Provenance in HPE Machine Learning Data Management refers to the tracking of the dependencies and relationships between datasets, as well as the ability to go back in time and see the state of a dataset or repository at a particular moment. HPE Machine Learning Data Management models both commit provenance and branch provenance to represent the dependencies between data in the pipeline.

Commit Provenance

Commit provenance refers to the relationship between commits in different repositories. If a commit in a repository is derived from a commit in another repository, the derived commit is provenant on the source commit. Capturing this relationship supports queries regarding how data in a commit was derived.

Branch Provenance

Branch provenance represents a more general relationship between data. It asserts that future commits in the downstream branch will be derived from the head commit of the upstream branch.

Traversing Provenance

HPE Machine Learning Data Management automatically maintains a complete audit trail, allowing all results to be fully reproducible.

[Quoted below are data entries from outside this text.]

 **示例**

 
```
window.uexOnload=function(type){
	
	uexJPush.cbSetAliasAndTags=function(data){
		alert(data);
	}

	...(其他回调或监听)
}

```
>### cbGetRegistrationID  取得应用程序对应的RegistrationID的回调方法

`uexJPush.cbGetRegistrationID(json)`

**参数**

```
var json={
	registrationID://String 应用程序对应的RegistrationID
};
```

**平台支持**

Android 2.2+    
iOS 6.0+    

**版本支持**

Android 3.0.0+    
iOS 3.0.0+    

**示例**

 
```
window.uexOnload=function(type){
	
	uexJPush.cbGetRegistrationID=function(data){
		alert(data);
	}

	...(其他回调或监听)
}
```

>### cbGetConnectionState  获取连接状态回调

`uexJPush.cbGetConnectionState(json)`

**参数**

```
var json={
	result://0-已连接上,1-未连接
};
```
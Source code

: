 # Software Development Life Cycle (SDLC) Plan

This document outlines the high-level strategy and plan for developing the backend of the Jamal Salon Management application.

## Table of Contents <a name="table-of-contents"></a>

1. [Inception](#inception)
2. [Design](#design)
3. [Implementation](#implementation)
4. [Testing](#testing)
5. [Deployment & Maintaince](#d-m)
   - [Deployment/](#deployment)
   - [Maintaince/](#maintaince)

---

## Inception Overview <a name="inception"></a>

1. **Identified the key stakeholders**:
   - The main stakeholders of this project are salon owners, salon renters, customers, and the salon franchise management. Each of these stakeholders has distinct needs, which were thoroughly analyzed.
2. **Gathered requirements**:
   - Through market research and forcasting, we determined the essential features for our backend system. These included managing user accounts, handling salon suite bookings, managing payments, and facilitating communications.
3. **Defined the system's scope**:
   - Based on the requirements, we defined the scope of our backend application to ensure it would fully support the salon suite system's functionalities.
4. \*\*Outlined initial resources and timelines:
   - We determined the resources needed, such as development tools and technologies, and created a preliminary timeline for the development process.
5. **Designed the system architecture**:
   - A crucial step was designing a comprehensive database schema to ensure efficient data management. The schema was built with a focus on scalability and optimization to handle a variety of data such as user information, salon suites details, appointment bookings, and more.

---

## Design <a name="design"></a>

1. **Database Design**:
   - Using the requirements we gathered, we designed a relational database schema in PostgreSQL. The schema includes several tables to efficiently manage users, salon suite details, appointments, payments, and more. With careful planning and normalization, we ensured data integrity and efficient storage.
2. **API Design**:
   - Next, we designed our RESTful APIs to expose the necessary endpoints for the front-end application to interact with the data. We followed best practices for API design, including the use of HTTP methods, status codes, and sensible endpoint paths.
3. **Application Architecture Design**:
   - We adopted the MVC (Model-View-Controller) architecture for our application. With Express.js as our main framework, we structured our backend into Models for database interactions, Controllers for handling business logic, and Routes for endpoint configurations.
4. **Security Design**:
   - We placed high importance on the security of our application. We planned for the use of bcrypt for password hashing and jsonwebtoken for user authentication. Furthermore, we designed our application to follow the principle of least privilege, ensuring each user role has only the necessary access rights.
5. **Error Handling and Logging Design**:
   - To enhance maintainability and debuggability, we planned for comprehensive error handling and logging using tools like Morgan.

To track the direct provenance of commits and learn where the data in the repository originates, you can use the pachctl inspect command to view provenance information, including the origin kind, direct provenance, and size of the data.

HPE Machine Learning Data Management’s DAG structure makes it easy to traverse the provenance and subvenance in any commit. All related steps in a DAG share the same global identifier, making it possible to run pachctl list commit <commitID> to get the full list of all the branches with commits created due to provenance relationships.